An offshore zone can be established in Russia, the presidential envoy to the Far East Federal District, Deputy Prime Minister Yury Trutnev, said after a meeting of the supervisory board of the Free Port of Vladivostok.
"The practice of creating offshore areas exists around the world. If other countries consider it possible to pull the tax potential by providing tax incentives, then it can be done in Russia too," Interfax cited him as saying.
Trutnev noted that the Free Port and territories of priority development which operate in the Far East cannot be called offshore zones. "These are preferential zones," the Deputy Prime Minister said.
"In principle, I do not think we should not consider establishing an offshore zone.
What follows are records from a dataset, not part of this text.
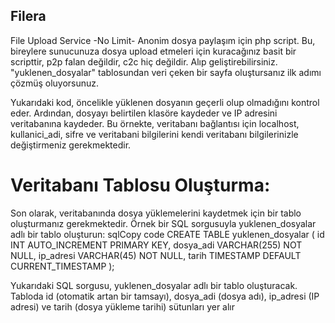 ## Filera
File Upload Service -No Limit-
Anonim dosya paylaşım için php script. 
Bu, bireylere sunucunuza dosya upload etmeleri için kuracağınız basit bir scripttir, p2p falan değildir, c2c hiç değildir. Alıp geliştirebilirsiniz. "yuklenen_dosyalar" tablosundan veri çeken bir sayfa oluştursanız ilk adımı çözmüş oluyorsunuz.

Yukarıdaki kod, öncelikle yüklenen dosyanın geçerli olup olmadığını kontrol eder. Ardından, dosyayı belirtilen klasöre kaydeder ve IP adresini veritabanına kaydeder. Bu örnekte, veritabanı bağlantısı için localhost, kullanici_adi, sifre ve veritabani bilgilerini kendi veritabanı bilgilerinizle değiştirmeniz gerekmektedir.

# Veritabanı Tablosu Oluşturma:

Son olarak, veritabanında dosya yüklemelerini kaydetmek için bir tablo oluşturmanız gerekmektedir.
Örnek bir SQL sorgusuyla yuklenen_dosyalar adlı bir tablo oluşturun:
sqlCopy code
CREATE TABLE yuklenen_dosyalar (
  id INT AUTO_INCREMENT PRIMARY KEY,
  dosya_adi VARCHAR(255) NOT NULL,
  ip_adresi VARCHAR(45) NOT NULL,
  tarih TIMESTAMP DEFAULT CURRENT_TIMESTAMP
);


Yukarıdaki SQL sorgusu, yuklenen_dosyalar adlı bir tablo oluşturacak. Tabloda id (otomatik artan bir tamsayı), dosya_adi (dosya adı), ip_adresi (IP adresi) ve tarih (dosya yükleme tarihi) sütunları yer alır
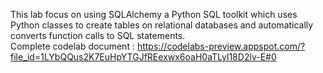 
This lab focus on using SQLAlchemy a Python SQL toolkit which uses Python classes to create tables on relational databases and automatically converts function calls to SQL statements.<br/>
Complete codelab document : https://codelabs-preview.appspot.com/?file_id=1LYbQQus2K7EuHpYTGJfREexwx6oaH0aTLyl18D2lv-E#0
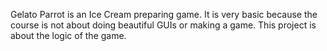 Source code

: Gelato Parrot is an Ice Cream preparing game.
It is very basic because the course is not about doing beautiful GUIs or making a game.
This project is about the logic of the game.
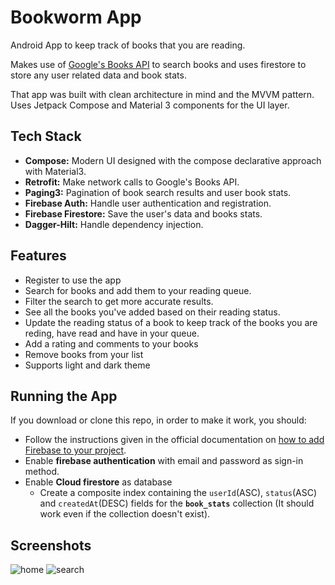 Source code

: # Bookworm App
Android App to keep track of books that you are reading.

Makes use of [Google's Books API](https://developers.google.com/books/docs/v1/using) to search books and uses firestore to store any user related data and book stats.

That app was built with clean architecture in mind and the MVVM pattern.
Uses Jetpack Compose and Material 3 components for the UI layer.

## Tech Stack

- **Compose:** Modern UI designed with the compose declarative approach with Material3.
- **Retrofit:** Make network calls to Google's Books API.
- **Paging3:** Pagination of book search results and user book stats.
- **Firebase Auth:** Handle user authentication and registration.
- **Firebase Firestore:** Save the user's data and books stats.
- **Dagger-Hilt:** Handle dependency injection.

## Features

- Register to use the app
- Search for books and add them to your reading queue.
- Filter the search to get more accurate results.
- See all the books you've added based on their reading status.
- Update the reading status of a book to keep track of the books you are reding, have read and have in your queue.
- Add a rating and comments to your books
- Remove books from your list
- Supports light and dark theme

## Running the App

If you download or clone this repo, in order to make it work, you should:

- Follow the instructions given in the official documentation on [how to add Firebase to your project](https://firebase.google.com/docs/android/setup#register-app). 
- Enable **firebase authentication** with email and password as sign-in method.
- Enable **Cloud firestore** as database
    - Create a composite index containing the `userId`(ASC), `status`(ASC) and `createdAt`(DESC) fields for the **`book_stats`** collection (It should work even if the collection doesn't exist).

## Screenshots

![home](https://github.com/GustavoMuller/BookwormApp/assets/18502898/aef2f5f3-e4bd-4a71-866b-ed373846c33f)
![search](https://github.com/GustavoMuller/BookwormApp/assets/18502898/91177860-b9ef-4617-8c44-545f8a71970a)
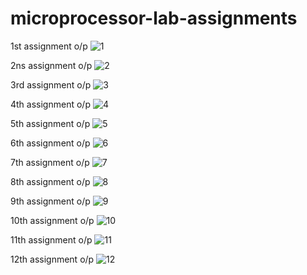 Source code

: # microprocessor-lab-assignments
1st assignment o/p
![1](https://user-images.githubusercontent.com/62459983/170324803-89473b2e-5550-46d1-a70c-c25ec498ec08.png)

2ns assignment o/p
![2](https://user-images.githubusercontent.com/62459983/170324813-bf8f0331-f89e-4ab6-b40b-332221ca8a78.png)

3rd assignment o/p
![3](https://user-images.githubusercontent.com/62459983/170324847-9cf83240-6360-4733-89c6-25e77504979f.png)

4th assignment o/p
![4](https://user-images.githubusercontent.com/62459983/170324856-133a18f9-1129-44a2-aea7-9b7eae3ce488.png)

5th assignment o/p
![5](https://user-images.githubusercontent.com/62459983/170324906-b0270741-36c7-41cd-af93-888cffd0e7cf.png)

6th assignment o/p
![6](https://user-images.githubusercontent.com/62459983/170324924-9a226440-8551-4313-9c7f-1a5a5e46c0be.png)

7th assignment o/p
![7](https://user-images.githubusercontent.com/62459983/170324933-239b1246-1240-4a9b-8c7d-936dd93a0e9f.png)

8th assignment o/p
![8](https://user-images.githubusercontent.com/62459983/170324945-d974471a-d128-4eb3-b5ef-76fd54259f02.png)

9th assignment o/p
![9](https://user-images.githubusercontent.com/62459983/170324990-b22d99ea-7862-4a9c-a071-3fdac4834d98.png)

10th assignment o/p
![10](https://user-images.githubusercontent.com/62459983/170324759-87ebf017-bb8c-4dea-b8cd-41cd7a00336e.png)

11th assignment o/p
![11](https://user-images.githubusercontent.com/62459983/170324783-11d3f2a5-2753-4ac4-bb73-671d650d8659.png)

12th assignment o/p
![12](https://user-images.githubusercontent.com/62459983/170324792-76d0e38c-1d50-4f20-97dd-e86a028c5d34.png)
It is necessary to think about it. We live in a competitive environment. And if other countries are pulling the blanket to their side, we need to pull back or they will take the whole thing," the envoy explained.
The idea of a possibility of creating an offshore zone in Russia was voiced by the Prime Minister Dmitry Medvedev in 2013. "Maybe we should think of creating a kind of a zone of our own in the Far East. We have several good places there - Sakhalin, the Kuril islands," he said, adding that it could help return to Russia the money from other offshore zones.
Shortly afterwards, the Prime Minister said that the government will seriously discuss this initiative, and the head of the Russian Union of Industrialists and Entrepreneurs, Alexander Shokhin, suggested to open an offshore zone in Sochi.
An associate professor of Stock Markets and Financial Engineering of RANEPA, Vasiliy Yakimkin, speaking with a correspondent of Vestnik Kavkaza, welcomed the idea of creating a domestic offshore.
"The problem of minimizing taxes is worth of attention, so if they create a zone where taxes are much lower than in other places, all investors, manufacturers and other businessmen will use it," he explained.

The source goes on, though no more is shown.